The playwright wrote the play in response to the heroin overdose of his brother, who was a fisherman out of New Bedford, Massachusetts, capital of the 19th century’s booming whaling industry.

In “Chasing the New White Whale,” seen recently at La MaMa Experimental Theatre Club in New York City, the new whale is drug addiction and the white whale is Moby Dick. Author Michael Gorman’s ambitious and confusing 75-minute drama takes place in a New England fishing city. The play’s literary anchor, so to speak, is Herman Melville’s sweeping epic about Captain Ahab’s obsession in hunting down the white whale. Gorman wrote the play, which is the culmination of a multimedia campaign to fight drug addiction, in response to the heroin overdose of his brother, who was a fisherman out of New Bedford, Massachusetts, capital of the 19thcentury’s booming whaling industry.

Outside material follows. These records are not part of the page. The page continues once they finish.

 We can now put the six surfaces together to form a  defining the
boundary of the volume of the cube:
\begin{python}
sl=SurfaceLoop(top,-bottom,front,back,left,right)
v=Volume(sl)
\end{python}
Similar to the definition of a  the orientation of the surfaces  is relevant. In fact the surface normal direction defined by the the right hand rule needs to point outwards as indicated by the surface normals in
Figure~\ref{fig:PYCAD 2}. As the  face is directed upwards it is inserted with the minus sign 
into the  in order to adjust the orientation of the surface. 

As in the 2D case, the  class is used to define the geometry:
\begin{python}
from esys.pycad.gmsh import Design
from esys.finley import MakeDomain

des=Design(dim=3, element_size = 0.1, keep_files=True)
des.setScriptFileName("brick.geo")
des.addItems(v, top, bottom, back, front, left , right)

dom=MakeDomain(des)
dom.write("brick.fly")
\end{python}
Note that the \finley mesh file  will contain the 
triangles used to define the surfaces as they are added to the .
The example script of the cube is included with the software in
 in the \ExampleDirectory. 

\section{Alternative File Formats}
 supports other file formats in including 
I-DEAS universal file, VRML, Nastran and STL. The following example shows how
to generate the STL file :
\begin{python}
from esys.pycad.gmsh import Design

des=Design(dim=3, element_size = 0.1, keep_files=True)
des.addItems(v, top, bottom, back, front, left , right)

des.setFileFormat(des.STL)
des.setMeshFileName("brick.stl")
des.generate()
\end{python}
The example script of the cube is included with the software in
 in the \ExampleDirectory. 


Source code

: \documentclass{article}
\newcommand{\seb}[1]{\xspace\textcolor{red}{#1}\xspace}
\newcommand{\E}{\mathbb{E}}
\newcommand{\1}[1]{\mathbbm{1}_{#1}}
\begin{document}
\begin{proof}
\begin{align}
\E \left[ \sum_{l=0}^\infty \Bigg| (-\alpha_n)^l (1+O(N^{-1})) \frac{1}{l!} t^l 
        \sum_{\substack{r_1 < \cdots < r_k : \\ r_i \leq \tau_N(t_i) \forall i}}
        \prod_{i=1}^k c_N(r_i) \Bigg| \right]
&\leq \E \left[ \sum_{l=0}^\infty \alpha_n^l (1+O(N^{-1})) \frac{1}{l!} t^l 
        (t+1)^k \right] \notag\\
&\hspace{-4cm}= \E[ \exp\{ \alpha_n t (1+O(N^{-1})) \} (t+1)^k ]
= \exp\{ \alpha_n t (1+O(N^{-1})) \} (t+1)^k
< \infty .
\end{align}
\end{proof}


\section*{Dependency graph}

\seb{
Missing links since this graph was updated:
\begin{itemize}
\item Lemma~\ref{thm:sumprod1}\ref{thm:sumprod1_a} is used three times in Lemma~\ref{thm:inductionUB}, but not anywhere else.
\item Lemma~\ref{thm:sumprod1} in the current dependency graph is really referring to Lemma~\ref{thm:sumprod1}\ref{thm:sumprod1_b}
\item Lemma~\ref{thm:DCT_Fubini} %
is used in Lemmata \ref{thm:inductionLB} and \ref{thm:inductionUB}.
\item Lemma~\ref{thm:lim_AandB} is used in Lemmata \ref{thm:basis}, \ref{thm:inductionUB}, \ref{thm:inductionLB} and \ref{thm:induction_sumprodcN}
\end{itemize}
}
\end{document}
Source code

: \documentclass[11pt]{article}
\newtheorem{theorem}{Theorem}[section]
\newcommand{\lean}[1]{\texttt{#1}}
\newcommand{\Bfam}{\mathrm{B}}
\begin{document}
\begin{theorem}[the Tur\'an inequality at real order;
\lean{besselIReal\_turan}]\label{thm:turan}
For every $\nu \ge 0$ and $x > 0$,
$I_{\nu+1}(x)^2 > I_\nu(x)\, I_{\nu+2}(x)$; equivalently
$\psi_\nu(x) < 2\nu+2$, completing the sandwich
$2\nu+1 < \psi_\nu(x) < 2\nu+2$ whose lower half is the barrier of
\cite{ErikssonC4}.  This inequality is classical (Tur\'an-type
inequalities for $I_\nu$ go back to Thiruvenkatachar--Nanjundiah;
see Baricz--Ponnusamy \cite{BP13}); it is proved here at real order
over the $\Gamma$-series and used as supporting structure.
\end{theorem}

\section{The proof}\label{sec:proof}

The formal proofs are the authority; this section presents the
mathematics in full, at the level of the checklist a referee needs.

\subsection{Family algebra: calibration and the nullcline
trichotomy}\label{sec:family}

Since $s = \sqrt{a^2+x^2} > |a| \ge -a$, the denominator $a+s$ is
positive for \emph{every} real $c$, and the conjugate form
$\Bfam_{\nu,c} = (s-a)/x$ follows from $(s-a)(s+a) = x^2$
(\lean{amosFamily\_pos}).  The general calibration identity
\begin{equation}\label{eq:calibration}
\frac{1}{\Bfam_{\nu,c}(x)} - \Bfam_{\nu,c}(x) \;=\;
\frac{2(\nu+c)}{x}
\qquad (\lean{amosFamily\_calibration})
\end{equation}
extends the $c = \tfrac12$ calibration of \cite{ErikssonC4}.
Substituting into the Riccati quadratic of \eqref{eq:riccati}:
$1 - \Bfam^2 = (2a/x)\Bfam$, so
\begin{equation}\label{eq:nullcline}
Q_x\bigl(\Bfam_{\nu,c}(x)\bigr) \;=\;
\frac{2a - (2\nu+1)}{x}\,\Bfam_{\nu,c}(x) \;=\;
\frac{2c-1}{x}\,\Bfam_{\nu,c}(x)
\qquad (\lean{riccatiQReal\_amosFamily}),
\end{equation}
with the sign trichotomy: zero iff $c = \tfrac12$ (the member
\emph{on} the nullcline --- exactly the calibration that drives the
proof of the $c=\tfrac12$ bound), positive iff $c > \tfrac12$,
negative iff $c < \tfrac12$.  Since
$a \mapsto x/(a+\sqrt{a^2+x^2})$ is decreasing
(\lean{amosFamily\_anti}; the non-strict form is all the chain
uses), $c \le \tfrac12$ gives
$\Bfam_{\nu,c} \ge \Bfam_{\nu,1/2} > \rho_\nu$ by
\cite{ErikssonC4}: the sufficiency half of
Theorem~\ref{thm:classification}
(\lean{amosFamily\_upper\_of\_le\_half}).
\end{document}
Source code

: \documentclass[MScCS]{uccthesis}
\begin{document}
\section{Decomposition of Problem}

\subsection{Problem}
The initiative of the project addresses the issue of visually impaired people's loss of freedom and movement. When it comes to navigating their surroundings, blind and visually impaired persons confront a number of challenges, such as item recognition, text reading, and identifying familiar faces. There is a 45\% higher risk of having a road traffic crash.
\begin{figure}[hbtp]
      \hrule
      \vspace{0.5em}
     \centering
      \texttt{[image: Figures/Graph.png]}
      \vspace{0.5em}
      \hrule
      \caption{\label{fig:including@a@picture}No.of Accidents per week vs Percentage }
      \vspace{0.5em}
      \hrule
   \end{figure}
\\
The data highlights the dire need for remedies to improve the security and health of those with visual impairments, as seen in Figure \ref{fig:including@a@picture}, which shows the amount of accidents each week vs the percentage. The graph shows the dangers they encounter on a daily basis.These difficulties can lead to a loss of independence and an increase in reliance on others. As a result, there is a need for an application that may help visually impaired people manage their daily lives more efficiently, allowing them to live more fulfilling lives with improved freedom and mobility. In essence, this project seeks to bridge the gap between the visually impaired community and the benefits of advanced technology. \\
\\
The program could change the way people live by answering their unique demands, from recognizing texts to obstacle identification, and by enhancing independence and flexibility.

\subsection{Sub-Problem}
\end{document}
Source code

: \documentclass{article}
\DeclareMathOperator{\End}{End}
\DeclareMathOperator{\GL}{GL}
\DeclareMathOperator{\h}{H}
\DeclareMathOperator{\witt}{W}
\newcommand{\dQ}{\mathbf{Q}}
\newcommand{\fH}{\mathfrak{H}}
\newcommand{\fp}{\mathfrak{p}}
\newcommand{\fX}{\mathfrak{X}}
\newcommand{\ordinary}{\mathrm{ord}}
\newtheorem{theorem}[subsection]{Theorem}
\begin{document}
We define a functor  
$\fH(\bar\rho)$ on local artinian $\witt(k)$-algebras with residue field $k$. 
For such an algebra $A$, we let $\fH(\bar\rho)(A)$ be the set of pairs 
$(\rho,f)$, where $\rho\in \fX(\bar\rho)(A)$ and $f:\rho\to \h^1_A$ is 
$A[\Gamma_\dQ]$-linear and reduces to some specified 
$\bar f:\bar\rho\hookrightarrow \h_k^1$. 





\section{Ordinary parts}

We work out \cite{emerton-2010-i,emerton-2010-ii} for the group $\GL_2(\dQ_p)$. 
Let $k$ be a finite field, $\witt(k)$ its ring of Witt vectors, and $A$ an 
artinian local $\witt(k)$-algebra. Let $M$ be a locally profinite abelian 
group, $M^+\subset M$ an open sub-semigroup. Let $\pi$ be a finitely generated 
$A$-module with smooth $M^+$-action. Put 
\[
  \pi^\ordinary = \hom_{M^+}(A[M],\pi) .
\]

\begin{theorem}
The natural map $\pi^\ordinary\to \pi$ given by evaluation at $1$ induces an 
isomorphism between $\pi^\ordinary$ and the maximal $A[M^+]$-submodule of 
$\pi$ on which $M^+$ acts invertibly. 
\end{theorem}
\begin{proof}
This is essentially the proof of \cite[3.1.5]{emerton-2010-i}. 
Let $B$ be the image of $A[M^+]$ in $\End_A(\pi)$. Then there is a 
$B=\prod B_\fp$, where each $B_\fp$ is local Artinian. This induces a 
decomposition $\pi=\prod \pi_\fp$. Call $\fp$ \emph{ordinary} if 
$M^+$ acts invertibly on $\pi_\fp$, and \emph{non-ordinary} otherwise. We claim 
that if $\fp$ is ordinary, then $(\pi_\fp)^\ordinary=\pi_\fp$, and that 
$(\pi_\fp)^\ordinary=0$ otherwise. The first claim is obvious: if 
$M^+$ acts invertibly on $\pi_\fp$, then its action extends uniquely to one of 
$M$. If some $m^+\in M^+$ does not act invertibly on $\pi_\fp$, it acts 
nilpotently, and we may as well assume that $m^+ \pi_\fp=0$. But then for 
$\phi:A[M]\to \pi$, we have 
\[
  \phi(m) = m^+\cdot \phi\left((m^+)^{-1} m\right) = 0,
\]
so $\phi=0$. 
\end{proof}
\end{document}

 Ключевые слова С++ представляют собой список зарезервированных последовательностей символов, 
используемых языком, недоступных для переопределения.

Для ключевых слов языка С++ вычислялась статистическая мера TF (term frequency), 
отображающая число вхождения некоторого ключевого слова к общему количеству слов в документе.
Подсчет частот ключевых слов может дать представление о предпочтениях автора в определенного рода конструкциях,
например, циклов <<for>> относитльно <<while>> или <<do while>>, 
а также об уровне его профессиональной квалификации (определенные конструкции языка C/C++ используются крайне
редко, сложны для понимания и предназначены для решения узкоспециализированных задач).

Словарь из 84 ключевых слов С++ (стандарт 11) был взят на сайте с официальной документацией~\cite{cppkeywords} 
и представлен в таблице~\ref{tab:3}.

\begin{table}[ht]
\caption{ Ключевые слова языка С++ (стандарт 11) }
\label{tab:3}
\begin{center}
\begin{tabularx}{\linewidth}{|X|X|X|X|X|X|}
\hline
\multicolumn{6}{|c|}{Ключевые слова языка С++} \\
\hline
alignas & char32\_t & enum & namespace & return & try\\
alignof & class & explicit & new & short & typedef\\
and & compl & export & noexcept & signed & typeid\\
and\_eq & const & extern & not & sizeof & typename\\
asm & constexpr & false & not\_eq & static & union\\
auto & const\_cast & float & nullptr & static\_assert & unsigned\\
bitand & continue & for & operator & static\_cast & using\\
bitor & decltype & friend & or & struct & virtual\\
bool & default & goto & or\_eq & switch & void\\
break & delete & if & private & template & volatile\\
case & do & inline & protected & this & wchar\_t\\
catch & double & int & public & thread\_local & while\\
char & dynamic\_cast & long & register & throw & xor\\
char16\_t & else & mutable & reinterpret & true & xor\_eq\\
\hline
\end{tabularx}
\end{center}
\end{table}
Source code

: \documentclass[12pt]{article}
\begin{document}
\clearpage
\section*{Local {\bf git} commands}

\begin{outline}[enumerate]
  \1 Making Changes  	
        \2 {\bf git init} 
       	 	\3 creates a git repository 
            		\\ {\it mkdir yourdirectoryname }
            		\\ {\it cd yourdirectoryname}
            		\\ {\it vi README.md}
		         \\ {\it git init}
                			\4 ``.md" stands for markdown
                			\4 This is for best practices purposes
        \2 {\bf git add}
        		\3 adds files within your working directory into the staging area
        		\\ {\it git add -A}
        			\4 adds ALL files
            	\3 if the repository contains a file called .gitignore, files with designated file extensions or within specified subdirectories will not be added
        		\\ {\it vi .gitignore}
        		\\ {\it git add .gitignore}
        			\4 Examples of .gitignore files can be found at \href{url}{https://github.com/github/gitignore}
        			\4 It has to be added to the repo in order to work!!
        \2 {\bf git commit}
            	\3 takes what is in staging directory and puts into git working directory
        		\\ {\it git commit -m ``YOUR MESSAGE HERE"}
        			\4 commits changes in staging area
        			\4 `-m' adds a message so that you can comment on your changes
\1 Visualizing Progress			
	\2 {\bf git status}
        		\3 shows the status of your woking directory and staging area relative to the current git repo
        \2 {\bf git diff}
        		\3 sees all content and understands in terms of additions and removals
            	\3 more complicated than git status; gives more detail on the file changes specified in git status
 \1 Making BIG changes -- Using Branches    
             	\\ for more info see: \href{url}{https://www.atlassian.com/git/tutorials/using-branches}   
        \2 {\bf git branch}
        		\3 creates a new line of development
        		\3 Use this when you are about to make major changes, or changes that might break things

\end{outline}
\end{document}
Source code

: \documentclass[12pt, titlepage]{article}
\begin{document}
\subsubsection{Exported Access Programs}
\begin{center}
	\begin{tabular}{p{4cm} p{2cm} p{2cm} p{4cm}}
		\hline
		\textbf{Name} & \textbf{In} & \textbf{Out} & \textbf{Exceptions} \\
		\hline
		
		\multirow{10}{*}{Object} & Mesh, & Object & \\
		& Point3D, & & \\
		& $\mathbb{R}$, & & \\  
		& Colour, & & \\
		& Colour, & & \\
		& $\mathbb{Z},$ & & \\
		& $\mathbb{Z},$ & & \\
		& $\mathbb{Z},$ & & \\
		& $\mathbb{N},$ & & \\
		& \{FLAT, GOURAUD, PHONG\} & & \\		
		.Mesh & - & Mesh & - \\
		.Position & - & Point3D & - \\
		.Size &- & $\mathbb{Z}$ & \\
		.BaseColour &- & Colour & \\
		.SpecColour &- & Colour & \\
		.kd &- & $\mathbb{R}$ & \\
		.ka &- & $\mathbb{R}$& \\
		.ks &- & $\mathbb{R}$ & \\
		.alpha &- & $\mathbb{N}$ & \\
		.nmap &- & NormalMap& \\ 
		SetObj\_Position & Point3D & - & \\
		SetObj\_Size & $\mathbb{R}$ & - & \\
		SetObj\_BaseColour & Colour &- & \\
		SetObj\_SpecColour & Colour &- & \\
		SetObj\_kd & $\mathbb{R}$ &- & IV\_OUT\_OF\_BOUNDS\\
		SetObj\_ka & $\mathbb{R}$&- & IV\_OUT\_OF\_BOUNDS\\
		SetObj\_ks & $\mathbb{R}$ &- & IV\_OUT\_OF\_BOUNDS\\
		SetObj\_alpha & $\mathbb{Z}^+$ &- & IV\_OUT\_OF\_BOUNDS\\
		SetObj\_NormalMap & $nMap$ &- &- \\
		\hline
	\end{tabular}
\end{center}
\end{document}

As a New Bedford native, I grew up surrounded by whaling history and, in college summers, worked unloading fishing boats, so I was eager to see this production. Gorman himself takes the role of a Quaker chaplain, quoting from Melville (with a sidebar to Thoreau), and commenting, a la the Stage Manager from “Our Town,” on the story of fisherman Robby Forrester—from Robby’s youthful fishing expeditions for a “great halibut” with childhood friends, to his adult years and the loss of his boat and his doomed reclamation of his business by operating a low-life buddy’s fishing boat to smuggle drugs. There’s a subplot about a younger fisherman who wants to revive commercial online hook fishing for the likes of halibut, but he gets hooked on drugs instead and is chastised by an artist girlfriend. An old seafaring buzzard named Isiah wanders in and out, supplementing the chaplain’s commentary; and there’s a quartet, costumed in 19th-century garb, inspired from Captain Ahab’s stowaway crew, Fedallah and the Phantoms, which meander in and out, too, haunting Robby’s tale.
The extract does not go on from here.